Proposed MUX-2 is designed based on the configuration in Fig.4 . To get the differenet data points, we increase the the keeper ratio from 0.1 to 0.3. To improve the noise immunity of this circuit, we can use the minimum size devices for the NAND gate in proposec circui-2.
IV. PROPOSED HIGH FAN-IN COMPARATORS
The worst case for delay is when inputs A and B are different in only a single-bit position. In this case, only one of the evaluation paths conducts and discharges the precharge node. The worst case scenario for noise at the inputs is the case where all the inputs are low and receive the same noise in the evaluation phase. In the standard domino comparator, the keeper transistor is upsized from a keeper ratio of 1 to 2 in order to achieve different data points for delay and noise immunity. The standard domino comparator fails to operate for smaller keeper sizes because of high leakage in scaled technologies (70 nm). In this proposed circuit, the keeper size variations are very small. We changed the keeper size from minimum size to 0.15 to achieve data points. In fact, in proposed circuit the speed is almost independent of keeper size but it is due to Mn2 sizing. We can achieve even more speed by increasing the size of NMOS transistor Mn2. UNG is defined as the amplitude of input noise Vnoise that causes an equal amplitude noise pulse at Vout.

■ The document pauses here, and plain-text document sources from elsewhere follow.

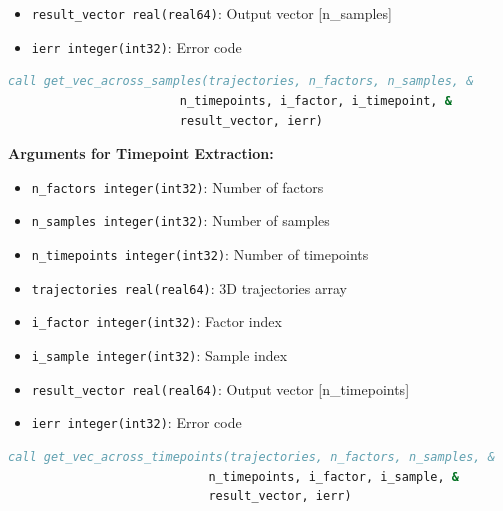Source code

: \begin{enumerate}
\begin{enumerate}
\begin{itemize}
                    \item \texttt{result\_vector real(real64)}: Output vector [n\_samples]
                          
                    \item \texttt{ierr integer(int32)}: Error code
                  \end{itemize}
                  \begin{lstlisting}[language=Fortran, caption={Extract Samples Vector}]
call get_vec_across_samples(trajectories, n_factors, n_samples, &
                        n_timepoints, i_factor, i_timepoint, &
                        result_vector, ierr)
                  \end{lstlisting}
                  
                  \textbf{Arguments for Timepoint Extraction:}
                  \begin{itemize}
                    \item \texttt{n\_factors integer(int32)}: Number of factors
                          
                    \item \texttt{n\_samples integer(int32)}: Number of samples
                          
                    \item \texttt{n\_timepoints integer(int32)}: Number of timepoints
                          
                    \item \texttt{trajectories real(real64)}: 3D trajectories array
                          
                    \item \texttt{i\_factor integer(int32)}: Factor index
                          
                    \item \texttt{i\_sample integer(int32)}: Sample index
                          
                    \item \texttt{result\_vector real(real64)}: Output vector [n\_timepoints]
                          
                    \item \texttt{ierr integer(int32)}: Error code
                  \end{itemize}
                  \begin{lstlisting}[language=Fortran, caption={Extract Timepoints Vector}]
call get_vec_across_timepoints(trajectories, n_factors, n_samples, &
                            n_timepoints, i_factor, i_sample, &
                            result_vector, ierr)
                  \end{lstlisting}
                  

\end{enumerate}
\end{enumerate}
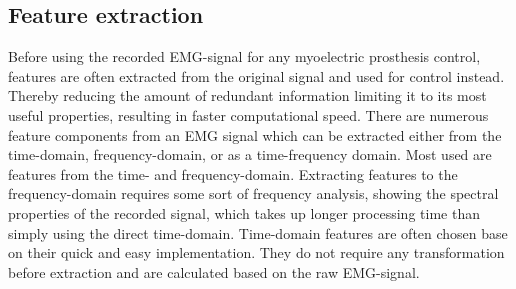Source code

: 
\subsection{Feature extraction}

Before using the recorded EMG-signal for any myoelectric prosthesis control, features are often extracted from the original signal and used for control instead. Thereby reducing the amount of redundant information limiting it to its most useful properties, resulting in faster computational speed. 
There are numerous feature components from an EMG signal which can be extracted either from the time-domain, frequency-domain, or as a time-frequency domain. Most used are features from the time- and frequency-domain. Extracting features to the frequency-domain requires some sort of frequency analysis, showing the spectral properties of the recorded signal, which takes up longer processing time than simply using the direct time-domain. 
Time-domain features are often chosen base on their quick and easy implementation. They do not require any transformation before extraction and are calculated based on the raw EMG-signal.\cite{Phiny2012} 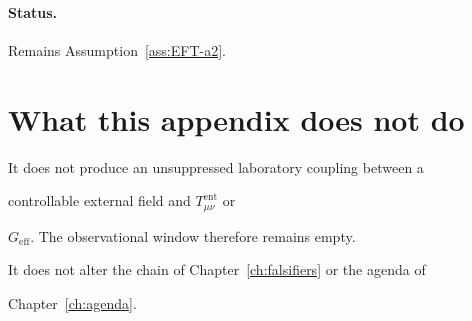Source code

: \paragraph{Status.}

Remains Assumption~\ref{ass:EFT-a2}.



\section{What this appendix does not do}

\label{sec:status-not}



It does not produce an unsuppressed laboratory coupling between a

controllable external field and \(T_{\mu\nu}^{\mathrm{ent}}\) or

\(G_{\mathrm{eff}}\). The observational window therefore remains empty.

It does not alter the chain of Chapter~\ref{ch:falsifiers} or the agenda of

Chapter~\ref{ch:agenda}.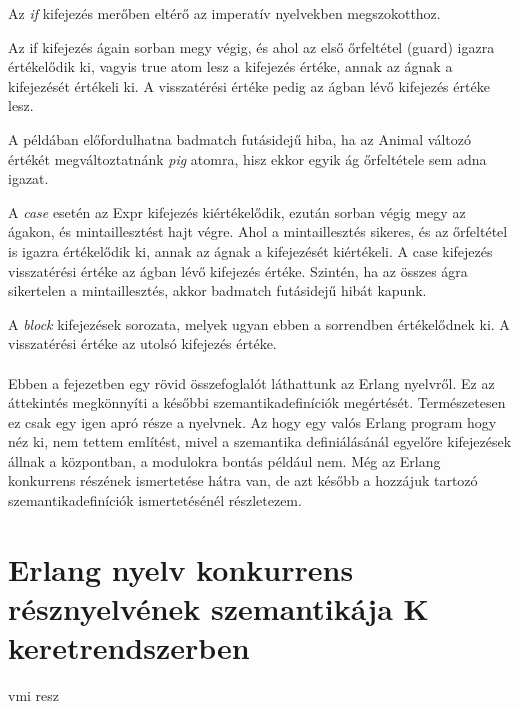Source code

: \documentclass[twoside, a4paper, 12pt]{article}
\begin{document}
Az \textit{if} kifejezés merőben eltérő az imperatív nyelvekben megszokotthoz.



Az if kifejezés ágain sorban megy végig, és ahol az első őrfeltétel (guard) igazra értékelődik ki, vagyis true atom lesz a kifejezés értéke, annak az ágnak a kifejezését értékeli ki. A visszatérési értéke pedig az ágban lévő kifejezés értéke lesz.



A példában előfordulhatna badmatch futásidejű hiba, ha az Animal változó értékét megváltoztatnánk \textit{pig} atomra, hisz ekkor egyik ág őrfeltétele sem adna igazat.



A \textit{case} esetén az Expr kifejezés kiértékelődik, ezután sorban végig megy az ágakon, és mintaillesztést hajt végre. Ahol a mintaillesztés sikeres, és az őrfeltétel is igazra értékelődik ki, annak az ágnak a kifejezését kiértékeli. A case kifejezés visszatérési értéke az ágban lévő kifejezés értéke. Szintén, ha az összes ágra sikertelen a mintaillesztés, akkor badmatch futásidejű hibát kapunk.



A \textit{block} kifejezések sorozata, melyek ugyan ebben a sorrendben értékelődnek ki. A visszatérési értéke az utolsó kifejezés értéke.

\paragraph{}
Ebben a fejezetben egy rövid összefoglalót láthattunk az Erlang nyelvről. Ez az áttekintés megkönnyíti a későbbi szemantikadefiníciók megértését. Természetesen ez csak egy igen apró része a nyelvnek. Az hogy egy valós Erlang program hogy néz ki, nem tettem említést, mivel a szemantika definiálásánál egyelőre kifejezések állnak a központban, a modulokra bontás például nem. Még az Erlang konkurrens részének ismertetése hátra van, de azt később a hozzájuk tartozó szemantikadefiníciók ismertetésénél részletezem.

\section{Erlang nyelv konkurrens résznyelvének szemantikája K keretrendszerben}
vmi resz
\end{document}
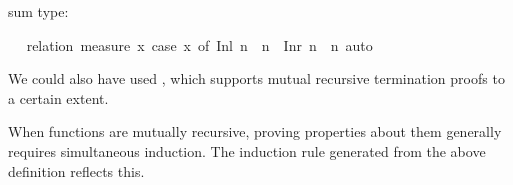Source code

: \begin{isabellebody}
\begin{isamarkuptext}
  sum type:%
\end{isamarkuptext}%
\isamarkuptrue%
\isamarkupfalse%
\ \isanewline
%
\isadelimproof
%
\endisadelimproof
%
\isatagproof
{}\isamarkupfalse%
\ {}relation\ {}measure\ {}{}x{}\ case\ x\ of\ Inl\ n\ {}\ n\ {}\ Inr\ n\ {}\ n{}{}{}\ auto%
\endisatagproof
{\isafoldproof}%
%
\isadelimproof
%
\endisadelimproof
%
\begin{isamarkuptext}%
We could also have used , which
  supports mutual recursive termination proofs to a certain extent.%
\end{isamarkuptext}%
\isamarkuptrue%
%
\isamarkuptrue%
%
\begin{isamarkuptext}%
When functions are mutually recursive, proving properties about them
  generally requires simultaneous induction. The induction rule 
  generated from the above definition reflects this.


\end{isamarkuptext}
\end{isabellebody}
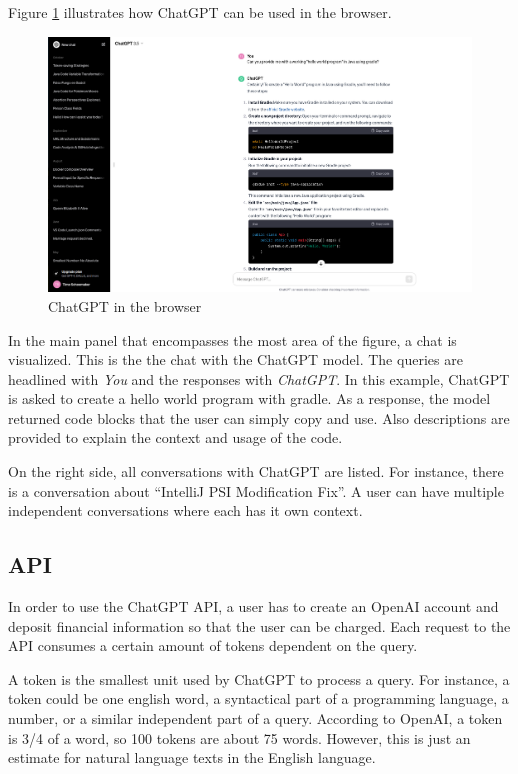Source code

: Figure \ref{fig:chatgpt_browser} illustrates how ChatGPT can be used in the browser.
\begin{figure}
    \centering
\includegraphics[width=\columnwidth]{figures/chapter2/chatgpt_browser.png}
    \caption{ChatGPT in the browser}
    \label{fig:chatgpt_browser}
\end{figure}
In the main panel that encompasses the most area of the figure, a chat is visualized. This is the the chat with the ChatGPT model. The queries are headlined with \textit{You} and the responses with \textit{ChatGPT}. In this example, ChatGPT is asked to create a hello world program with gradle. As a response, the model returned code blocks that the user can simply copy and use. Also descriptions are provided to explain the context and usage of the code.

    On the right side, all conversations with ChatGPT are listed. For instance, there is a conversation about \enquote{IntelliJ PSI Modification Fix}. A user can have multiple independent conversations where each has it own context. 

\subsection{API}
In order to use the ChatGPT \ac{API}, a user has to create an OpenAI account and deposit financial information so that the user can be charged. Each request to the API consumes a certain amount of tokens dependent on the query. 

A token is the smallest unit used by ChatGPT to process a query. For instance, a token could be one english word, a syntactical part of a programming language, a number, or a similar independent part of a query. According to OpenAI, a token is 3/4 of a word, so 100 tokens are about 75 words. However, this is just an estimate for natural language texts in the English language.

Our simulation results are obtained in the worst case corner of the 70-nm predictive technology at 0.9 V and 110°C. Meanwhile the proposed circuit has a better performance and also UNG compared with DiodeFooted domino logic [8] . To configure the proposed comparator-2, a configuration based on Fig.3 is designed (referred as proposed comparator-2) 
V. SIMULATION RESULTS
In this section, we study the behavior of our proposed circuits based on simulation results. The results are obtained using predictive technology model of 70nm technology at the temperature of 110C. The noise immunity metric used in our work is unity noise gain (UNG) [8] . UNG is the amount of DC noise at all inputs that result in the same amount of noise at the output noise [8] [9] [10] . Therefore, larger UNG indicate more noise (leakage) immunity. UNG of our proposed circuits is obtained by varying keeper transistor size from 0.3W EVAL to 1W EVAL (WEVAL being the width of evaluation transistors) for both circuits.The keeper ratio is defined as the size of keeper transistor to the size of evaluation transistors. The proposed circuit-1 shows very high UNG compared to other proposed circuits and higher speed than some existing designs [9] [10] [11] [12] [13] [14] [15] [16] [17] [18] . Therefore, the proposed circuit-1 has a higher performance and very high UNG over conventional domino circuits. Results show that the improvement of UNG for our proposed circuits compared to conventional circuits is as large as 26X. In addition, speed of our proposed circuit is acceptable and it shows 20% improvement for some cases. In proposed circuit-2 the perfomance is increased significantly due the added configuration that improves discharging the dynamic node during the evaluation phase (when at least one of the input signals is high). But the UNG of this circuit is lower than proposec circuit-1. In the evaluation mode with all inputs zero, we observed that the subthreshold leakage current has reduced significantly in our circuits. In our proposed circuits, by sizing transistors precisely, we can get less power dissipation compared to conventional circuits. Simulation results show that the power dissipation of our proposed circuits is lower compared to other domino logic circuits. The proposed circuits have employed small devices for the evaluation network, and therefore, the areas of our proposed circuits are less comparing with conventional circuits [6] .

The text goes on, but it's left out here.